» **WHAT THIS TASK INVOLVES**: In the records below, find the line with "7. Generate reports" and the line with "Proyecto crud para". Print both exactly, along with every line between them, and no other line.

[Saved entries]
:::::

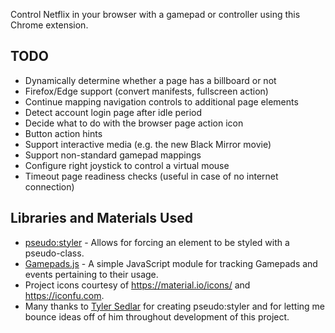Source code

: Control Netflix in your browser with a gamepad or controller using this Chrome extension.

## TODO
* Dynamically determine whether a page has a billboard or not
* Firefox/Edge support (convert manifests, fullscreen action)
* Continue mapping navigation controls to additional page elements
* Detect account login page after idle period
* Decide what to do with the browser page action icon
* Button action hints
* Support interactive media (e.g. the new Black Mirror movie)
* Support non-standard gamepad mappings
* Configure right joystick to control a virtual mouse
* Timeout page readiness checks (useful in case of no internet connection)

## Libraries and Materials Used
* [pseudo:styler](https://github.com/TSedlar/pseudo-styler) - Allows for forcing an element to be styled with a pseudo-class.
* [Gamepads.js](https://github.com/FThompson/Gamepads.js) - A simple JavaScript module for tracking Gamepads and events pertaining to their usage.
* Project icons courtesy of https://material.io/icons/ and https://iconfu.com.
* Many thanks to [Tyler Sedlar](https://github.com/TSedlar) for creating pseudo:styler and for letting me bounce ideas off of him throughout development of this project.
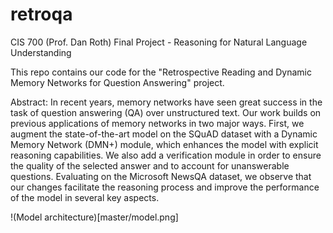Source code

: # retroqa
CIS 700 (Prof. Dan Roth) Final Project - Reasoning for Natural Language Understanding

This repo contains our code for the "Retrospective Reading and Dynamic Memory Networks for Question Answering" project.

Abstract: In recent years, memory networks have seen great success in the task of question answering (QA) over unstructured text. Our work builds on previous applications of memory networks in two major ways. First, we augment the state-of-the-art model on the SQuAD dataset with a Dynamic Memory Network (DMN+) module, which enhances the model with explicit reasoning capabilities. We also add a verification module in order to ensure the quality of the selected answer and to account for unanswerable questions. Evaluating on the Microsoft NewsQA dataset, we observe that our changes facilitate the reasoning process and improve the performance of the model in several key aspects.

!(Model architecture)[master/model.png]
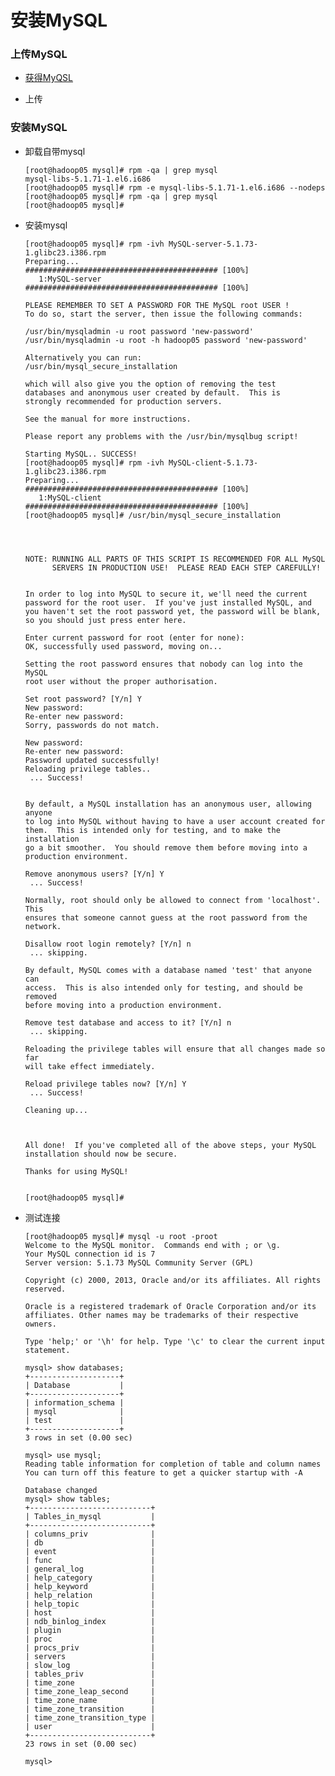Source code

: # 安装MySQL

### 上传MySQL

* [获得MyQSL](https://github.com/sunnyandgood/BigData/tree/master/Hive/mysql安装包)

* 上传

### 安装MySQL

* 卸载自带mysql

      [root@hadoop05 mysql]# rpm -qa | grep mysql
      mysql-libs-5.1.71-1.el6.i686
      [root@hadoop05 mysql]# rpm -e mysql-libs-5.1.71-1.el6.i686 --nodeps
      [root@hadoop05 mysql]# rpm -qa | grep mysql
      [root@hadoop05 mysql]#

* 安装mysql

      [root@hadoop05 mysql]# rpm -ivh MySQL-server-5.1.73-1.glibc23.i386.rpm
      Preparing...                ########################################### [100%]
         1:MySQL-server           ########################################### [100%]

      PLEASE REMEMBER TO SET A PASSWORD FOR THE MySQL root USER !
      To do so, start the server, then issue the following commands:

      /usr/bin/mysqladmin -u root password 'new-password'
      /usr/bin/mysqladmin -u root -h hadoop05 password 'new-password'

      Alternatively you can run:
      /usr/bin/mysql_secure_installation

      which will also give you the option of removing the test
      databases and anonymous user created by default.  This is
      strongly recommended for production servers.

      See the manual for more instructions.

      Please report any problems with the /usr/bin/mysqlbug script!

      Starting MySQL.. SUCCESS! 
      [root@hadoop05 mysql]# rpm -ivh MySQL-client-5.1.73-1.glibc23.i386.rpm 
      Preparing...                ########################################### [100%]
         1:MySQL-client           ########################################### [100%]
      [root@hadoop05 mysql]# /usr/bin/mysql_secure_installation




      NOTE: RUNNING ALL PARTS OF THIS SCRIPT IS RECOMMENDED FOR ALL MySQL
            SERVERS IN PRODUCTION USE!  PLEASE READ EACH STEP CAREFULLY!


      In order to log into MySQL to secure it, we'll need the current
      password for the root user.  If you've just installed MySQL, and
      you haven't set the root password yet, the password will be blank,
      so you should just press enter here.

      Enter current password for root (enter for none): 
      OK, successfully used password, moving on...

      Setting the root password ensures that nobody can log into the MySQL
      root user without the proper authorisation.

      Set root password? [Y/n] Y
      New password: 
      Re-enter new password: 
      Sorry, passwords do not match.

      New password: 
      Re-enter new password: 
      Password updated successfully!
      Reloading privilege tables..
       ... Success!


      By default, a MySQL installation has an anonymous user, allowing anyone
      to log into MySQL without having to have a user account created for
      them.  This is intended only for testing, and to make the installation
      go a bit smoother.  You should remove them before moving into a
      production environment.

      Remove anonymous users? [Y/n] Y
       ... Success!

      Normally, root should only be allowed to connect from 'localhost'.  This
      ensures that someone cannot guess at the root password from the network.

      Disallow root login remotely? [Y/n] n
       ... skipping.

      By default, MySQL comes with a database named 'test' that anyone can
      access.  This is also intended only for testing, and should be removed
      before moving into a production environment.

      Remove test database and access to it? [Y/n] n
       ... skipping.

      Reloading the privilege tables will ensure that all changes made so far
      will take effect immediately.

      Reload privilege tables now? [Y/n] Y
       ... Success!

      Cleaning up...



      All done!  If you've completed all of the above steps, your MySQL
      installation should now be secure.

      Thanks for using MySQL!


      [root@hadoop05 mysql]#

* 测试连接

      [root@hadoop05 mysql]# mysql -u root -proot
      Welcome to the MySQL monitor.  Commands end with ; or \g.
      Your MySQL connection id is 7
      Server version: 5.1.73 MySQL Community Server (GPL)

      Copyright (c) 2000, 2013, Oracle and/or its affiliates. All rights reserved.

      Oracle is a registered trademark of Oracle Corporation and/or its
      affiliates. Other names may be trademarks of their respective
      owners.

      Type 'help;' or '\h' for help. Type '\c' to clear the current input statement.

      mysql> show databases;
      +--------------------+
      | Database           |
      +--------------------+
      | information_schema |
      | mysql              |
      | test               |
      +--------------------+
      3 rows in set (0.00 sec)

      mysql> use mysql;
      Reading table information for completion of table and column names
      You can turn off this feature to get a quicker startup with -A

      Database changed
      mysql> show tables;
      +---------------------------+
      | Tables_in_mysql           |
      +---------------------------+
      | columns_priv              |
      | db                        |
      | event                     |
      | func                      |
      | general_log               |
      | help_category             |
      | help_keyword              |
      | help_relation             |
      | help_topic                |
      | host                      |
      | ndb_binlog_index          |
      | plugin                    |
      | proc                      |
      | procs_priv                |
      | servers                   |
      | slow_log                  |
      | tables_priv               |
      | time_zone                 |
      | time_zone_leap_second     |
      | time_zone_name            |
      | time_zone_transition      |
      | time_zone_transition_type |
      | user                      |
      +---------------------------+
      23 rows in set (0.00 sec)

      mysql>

:::::

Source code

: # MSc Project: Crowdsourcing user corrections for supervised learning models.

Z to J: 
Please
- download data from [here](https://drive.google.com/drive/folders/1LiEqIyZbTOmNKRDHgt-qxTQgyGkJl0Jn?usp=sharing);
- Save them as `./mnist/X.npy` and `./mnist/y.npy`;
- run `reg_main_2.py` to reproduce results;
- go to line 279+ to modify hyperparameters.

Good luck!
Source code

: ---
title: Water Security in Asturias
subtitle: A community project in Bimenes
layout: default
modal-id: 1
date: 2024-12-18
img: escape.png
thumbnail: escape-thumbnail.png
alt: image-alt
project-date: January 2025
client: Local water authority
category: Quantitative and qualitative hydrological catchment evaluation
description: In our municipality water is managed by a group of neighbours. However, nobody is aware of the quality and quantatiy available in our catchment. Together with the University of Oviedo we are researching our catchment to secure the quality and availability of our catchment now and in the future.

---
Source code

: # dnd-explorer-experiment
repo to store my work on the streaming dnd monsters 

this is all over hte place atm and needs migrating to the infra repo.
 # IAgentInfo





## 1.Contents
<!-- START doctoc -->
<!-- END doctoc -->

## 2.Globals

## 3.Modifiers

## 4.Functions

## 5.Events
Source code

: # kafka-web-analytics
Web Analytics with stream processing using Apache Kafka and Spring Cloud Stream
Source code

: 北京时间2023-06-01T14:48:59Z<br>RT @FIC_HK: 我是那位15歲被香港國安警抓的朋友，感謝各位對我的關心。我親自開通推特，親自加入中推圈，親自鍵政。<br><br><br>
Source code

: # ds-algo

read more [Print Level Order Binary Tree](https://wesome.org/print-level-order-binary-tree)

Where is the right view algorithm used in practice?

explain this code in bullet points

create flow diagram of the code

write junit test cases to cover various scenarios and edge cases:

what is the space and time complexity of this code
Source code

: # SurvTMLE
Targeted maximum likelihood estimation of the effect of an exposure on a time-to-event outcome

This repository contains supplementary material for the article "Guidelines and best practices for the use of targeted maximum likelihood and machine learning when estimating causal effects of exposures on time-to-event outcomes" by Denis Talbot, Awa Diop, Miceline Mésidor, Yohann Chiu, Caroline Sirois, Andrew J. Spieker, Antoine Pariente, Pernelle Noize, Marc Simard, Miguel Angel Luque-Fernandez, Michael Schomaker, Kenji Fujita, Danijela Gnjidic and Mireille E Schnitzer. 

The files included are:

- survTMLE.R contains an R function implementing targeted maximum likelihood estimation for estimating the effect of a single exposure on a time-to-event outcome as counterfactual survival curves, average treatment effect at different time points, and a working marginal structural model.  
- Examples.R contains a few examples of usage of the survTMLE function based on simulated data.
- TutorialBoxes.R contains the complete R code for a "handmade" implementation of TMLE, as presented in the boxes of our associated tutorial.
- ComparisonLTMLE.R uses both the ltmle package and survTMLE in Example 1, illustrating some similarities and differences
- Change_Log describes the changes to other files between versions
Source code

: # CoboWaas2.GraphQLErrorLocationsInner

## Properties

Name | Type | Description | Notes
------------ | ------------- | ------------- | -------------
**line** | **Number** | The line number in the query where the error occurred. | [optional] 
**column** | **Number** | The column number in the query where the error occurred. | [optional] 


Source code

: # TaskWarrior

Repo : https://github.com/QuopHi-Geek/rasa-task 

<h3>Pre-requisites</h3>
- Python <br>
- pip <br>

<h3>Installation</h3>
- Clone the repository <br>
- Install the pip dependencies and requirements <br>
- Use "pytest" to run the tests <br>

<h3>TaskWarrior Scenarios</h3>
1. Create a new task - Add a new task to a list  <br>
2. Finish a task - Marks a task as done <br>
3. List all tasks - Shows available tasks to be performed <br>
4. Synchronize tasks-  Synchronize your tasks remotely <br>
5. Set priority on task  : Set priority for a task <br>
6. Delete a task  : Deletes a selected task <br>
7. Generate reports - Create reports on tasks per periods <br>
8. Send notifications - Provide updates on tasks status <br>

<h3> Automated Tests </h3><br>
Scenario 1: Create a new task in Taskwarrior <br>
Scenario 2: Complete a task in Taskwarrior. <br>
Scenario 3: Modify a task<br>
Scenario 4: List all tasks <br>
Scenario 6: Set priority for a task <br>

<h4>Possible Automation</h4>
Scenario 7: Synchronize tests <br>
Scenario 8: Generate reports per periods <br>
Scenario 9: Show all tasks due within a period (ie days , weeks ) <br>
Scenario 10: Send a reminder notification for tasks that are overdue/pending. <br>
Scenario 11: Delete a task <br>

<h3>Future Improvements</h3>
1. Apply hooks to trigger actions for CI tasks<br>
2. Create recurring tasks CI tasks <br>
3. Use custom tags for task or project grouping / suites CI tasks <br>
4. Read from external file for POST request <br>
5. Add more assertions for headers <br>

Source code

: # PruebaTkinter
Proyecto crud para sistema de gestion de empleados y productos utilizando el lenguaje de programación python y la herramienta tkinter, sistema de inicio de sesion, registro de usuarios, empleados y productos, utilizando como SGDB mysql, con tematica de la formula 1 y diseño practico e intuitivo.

:::::

» **ANSWER TO THE PROBLEM**:
7. Generate reports - Create reports on tasks per periods <br>
8. Send notifications - Provide updates on tasks status <br>

<h3> Automated Tests </h3><br>
Scenario 1: Create a new task in Taskwarrior <br>
Scenario 2: Complete a task in Taskwarrior. <br>
Scenario 3: Modify a task<br>
Scenario 4: List all tasks <br>
Scenario 6: Set priority for a task <br>

<h4>Possible Automation</h4>
Scenario 7: Synchronize tests <br>
Scenario 8: Generate reports per periods <br>
Scenario 9: Show all tasks due within a period (ie days , weeks ) <br>
Scenario 10: Send a reminder notification for tasks that are overdue/pending. <br>
Scenario 11: Delete a task <br>

<h3>Future Improvements</h3>
1. Apply hooks to trigger actions for CI tasks<br>
2. Create recurring tasks CI tasks <br>
3. Use custom tags for task or project grouping / suites CI tasks <br>
4. Read from external file for POST request <br>
5. Add more assertions for headers <br>

Source code

: # PruebaTkinter
Proyecto crud para sistema de gestion de empleados y productos utilizando el lenguaje de programación python y la herramienta tkinter, sistema de inicio de sesion, registro de usuarios, empleados y productos, utilizando como SGDB mysql, con tematica de la formula 1 y diseño practico e intuitivo.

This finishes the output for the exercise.